Previous to the amendment of the Act, the Ministry of Health, Labour and Welfare (“MHLW”) had issued guidelines regarding classifications of the worker dispatch business (“Guidelines”) to help companies distinguish between legitimate outsourcing labor contracts and fictitious ones.  If the local labor bureau finds a fictitious labor contract due to non-compliance with the Guidelines (i.e., a company conducted the worker dispatch business without a license), the service provider can be sentenced up to one year in prison or be fined up to JPY1,000,000.  In addition, the client company can also be sentenced up to one year in prison or be fined up to JPY 1,000,000 under the Employment Security Law since it received illegal labor outsourcing services.  However, despite these penalties, there was criticism that the Act still could not ensure a stable working environment for dispatched workers.  Client companies could freely terminate the service provider’s services which would often result in the dispatched workers losing their jobs.  With the newly effective amendment of the Act, the client company could be obligated to hire the dispatched workers under certain circumstances in order to secure their employment.

Risks For Firms Which Outsource Services and For Their Company Clients

The potential risk of violating the newly amended Act arises from the fact that an Agency is required to comply with strict regulations under the Act and obtain a business license from the MHLW to be able to dispatch workers to employers.  As a licensed Agency, the Agency can dispatch its employees to companies and such companies can directly instruct and control the dispatched workers.  However, potential issues arise when a firm (which is not a licensed Agency) dispatches its employees to a client and the client directly instructs the dispatched worker on how to perform his work – e.g., where the dispatched worker cannot act in his discretion in performing the work set forth in the labor contract.

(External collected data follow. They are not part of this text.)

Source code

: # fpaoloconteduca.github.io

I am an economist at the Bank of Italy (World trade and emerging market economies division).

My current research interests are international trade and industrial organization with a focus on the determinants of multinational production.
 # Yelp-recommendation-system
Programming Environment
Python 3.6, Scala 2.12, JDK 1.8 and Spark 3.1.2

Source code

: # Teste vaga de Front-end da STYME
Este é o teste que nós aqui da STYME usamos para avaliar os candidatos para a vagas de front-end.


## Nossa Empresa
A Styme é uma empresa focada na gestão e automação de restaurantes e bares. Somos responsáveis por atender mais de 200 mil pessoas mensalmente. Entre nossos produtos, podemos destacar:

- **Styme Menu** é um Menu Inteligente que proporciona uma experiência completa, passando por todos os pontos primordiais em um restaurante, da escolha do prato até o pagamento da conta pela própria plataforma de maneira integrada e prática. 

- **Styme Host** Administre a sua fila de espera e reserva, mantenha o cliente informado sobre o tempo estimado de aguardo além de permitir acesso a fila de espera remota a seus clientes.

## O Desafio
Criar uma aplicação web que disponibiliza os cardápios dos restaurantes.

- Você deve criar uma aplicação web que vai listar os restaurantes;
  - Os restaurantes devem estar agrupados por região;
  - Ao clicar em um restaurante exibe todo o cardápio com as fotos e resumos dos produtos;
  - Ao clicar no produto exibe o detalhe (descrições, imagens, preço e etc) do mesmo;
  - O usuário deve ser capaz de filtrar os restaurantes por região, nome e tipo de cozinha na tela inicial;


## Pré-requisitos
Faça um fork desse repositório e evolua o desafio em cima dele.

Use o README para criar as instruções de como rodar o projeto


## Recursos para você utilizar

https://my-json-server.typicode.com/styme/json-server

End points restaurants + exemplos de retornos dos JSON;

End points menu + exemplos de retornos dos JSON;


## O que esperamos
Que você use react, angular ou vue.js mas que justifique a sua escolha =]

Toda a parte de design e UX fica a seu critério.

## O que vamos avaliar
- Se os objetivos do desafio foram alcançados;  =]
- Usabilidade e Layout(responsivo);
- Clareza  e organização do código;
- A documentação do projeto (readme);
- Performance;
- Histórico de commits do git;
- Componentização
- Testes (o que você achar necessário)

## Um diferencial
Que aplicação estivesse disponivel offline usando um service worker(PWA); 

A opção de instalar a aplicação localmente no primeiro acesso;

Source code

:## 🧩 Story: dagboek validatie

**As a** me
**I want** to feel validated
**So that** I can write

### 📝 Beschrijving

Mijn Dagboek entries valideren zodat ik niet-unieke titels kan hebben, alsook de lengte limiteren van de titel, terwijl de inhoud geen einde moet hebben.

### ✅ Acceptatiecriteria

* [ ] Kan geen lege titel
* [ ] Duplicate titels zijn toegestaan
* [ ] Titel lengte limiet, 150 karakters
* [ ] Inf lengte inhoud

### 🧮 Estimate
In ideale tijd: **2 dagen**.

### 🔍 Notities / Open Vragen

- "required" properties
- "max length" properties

For example, when developing a company’s IT infrastructure, a company will often outsource the development portion of the project to a consulting firm, and the firm will dispatch its consultants to the client’s office to learn its needs and business flow and develop the IT system on site.  A common occurrence in these types of projects is that the company actively instructs and controls these consultants so that the IT system is customized for the company’s operations.  Unfortunately, however, such actions could cause the contract with the consulting firm to be deemed a “fictitious” contract if it is determined that the company is controlling the dispatched worker.  As a result, the consulting firm would have violated the Act as it would not have the required business license to dispatch temporary workers, and the client may be forced to hire the dispatched consultant should the consultant request such action from the client.

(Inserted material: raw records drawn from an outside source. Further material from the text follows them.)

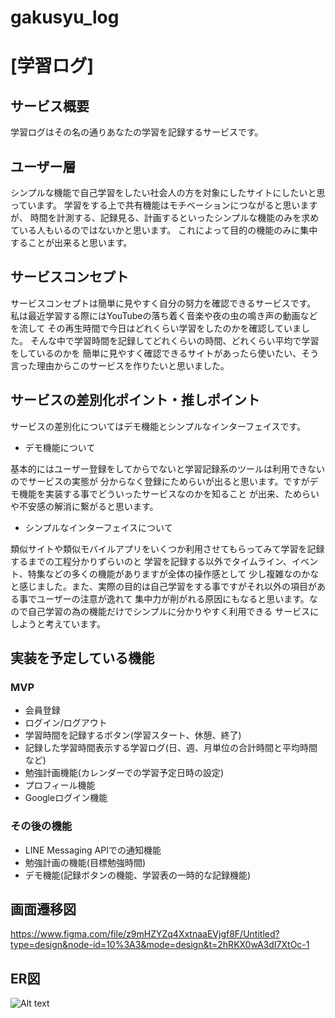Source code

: # gakusyu_log

# [学習ログ]

## サービス概要
学習ログはその名の通りあなたの学習を記録するサービスです。

## ユーザー層
シンプルな機能で自己学習をしたい社会人の方を対象にしたサイトにしたいと思っています。
学習をする上で共有機能はモチベーションにつながると思いますが、
時間を計測する、記録見る、計画するといったシンプルな機能のみを求めている人もいるのではないかと思います。
これによって目的の機能のみに集中することが出来ると思います。


## サービスコンセプト
サービスコンセプトは簡単に見やすく自分の努力を確認できるサービスです。
私は最近学習する際にはYouTubeの落ち着く音楽や夜の虫の鳴き声の動画などを流して
その再生時間で今日はどれくらい学習をしたのかを確認していました。
そんな中で学習時間を記録してどれくらいの時間、どれくらい平均で学習をしているのかを
簡単に見やすく確認できるサイトがあったら使いたい、そう言った理由からこのサービスを作りたいと思いました。

## サービスの差別化ポイント・推しポイント
サービスの差別化についてはデモ機能とシンプルなインターフェイスです。
- デモ機能について  

基本的にはユーザー登録をしてからでないと学習記録系のツールは利用できないのでサービスの実態が
分からなく登録にためらいが出ると思います。ですがデモ機能を実装する事でどういったサービスなのかを知ること
が出来、ためらいや不安感の解消に繋がると思います。

- シンプルなインターフェイスについて  

類似サイトや類似モバイルアプリをいくつか利用させてもらってみて学習を記録するまでの工程分かりずらいのと
学習を記録する以外でタイムライン、イベント、特集などの多くの機能がありますが全体の操作感として
少し複雑なのかなと感じました。また、実際の目的は自己学習をする事ですがそれ以外の項目がある事でユーザーの注意が逸れて
集中力が削がれる原因にもなると思います。なので自己学習の為の機能だけでシンプルに分かりやすく利用できる
サービスにしようと考えています。

## 実装を予定している機能

### MVP
- 会員登録
- ログイン/ログアウト
- 学習時間を記録するボタン(学習スタート、休憩、終了)
- 記録した学習時間表示する学習ログ(日、週、月単位の合計時間と平均時間など)
- 勉強計画機能(カレンダーでの学習予定日時の設定)
- プロフィール機能
- Googleログイン機能

### その後の機能
- LINE Messaging APIでの通知機能
- 勉強計画の機能(目標勉強時間)
- デモ機能(記録ボタンの機能、学習表の一時的な記録機能)

## 画面遷移図

https://www.figma.com/file/z9mHZYZq4XxtnaaEVjgf8F/Untitled?type=design&node-id=10%3A3&mode=design&t=2hRKX0wA3dI7XtOc-1

## ER図

![Alt text](B11C96C1-5410-49E2-BCFE-A1C3956DB171.png)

As these new regulations were enforced on October 1, 2015, we believe that the MHLW will strengthen their inspection and supervision of companies in relation to fictitious labor contracts, and therefore, firms which outsource services (e.g., consulting, accounting, architect, engineering, and of course, law firms) and their client companies face an increased risk of violating the Act.

What To Do?

While it is unclear how strictly the MHLW will enforce the newly effective amendment, it will be prudent for firms to conduct employee training for employees who work at the client’s site or have close contact with the client’s employees.  The MHLW’s Guidelines provides a few key practical pointers as to how a firm (that is not a licensed Agency) should conduct the provision of its employees to a client which include:

1) instructing the dispatched employee on how to proceed with his work duties;

2) managing the employee’s work hours (including overtime), break time, holidays, and days of leave;

3) providing evaluation of the employee’s performance; and

4) assuming responsibility to discipline the employee for any improper behavior.

The Guidelines also note that the services provided by a non-licensed firm should involve specialized skill and experience and suggest that dispatching workers who perform physical labor type work may run afoul of the Act.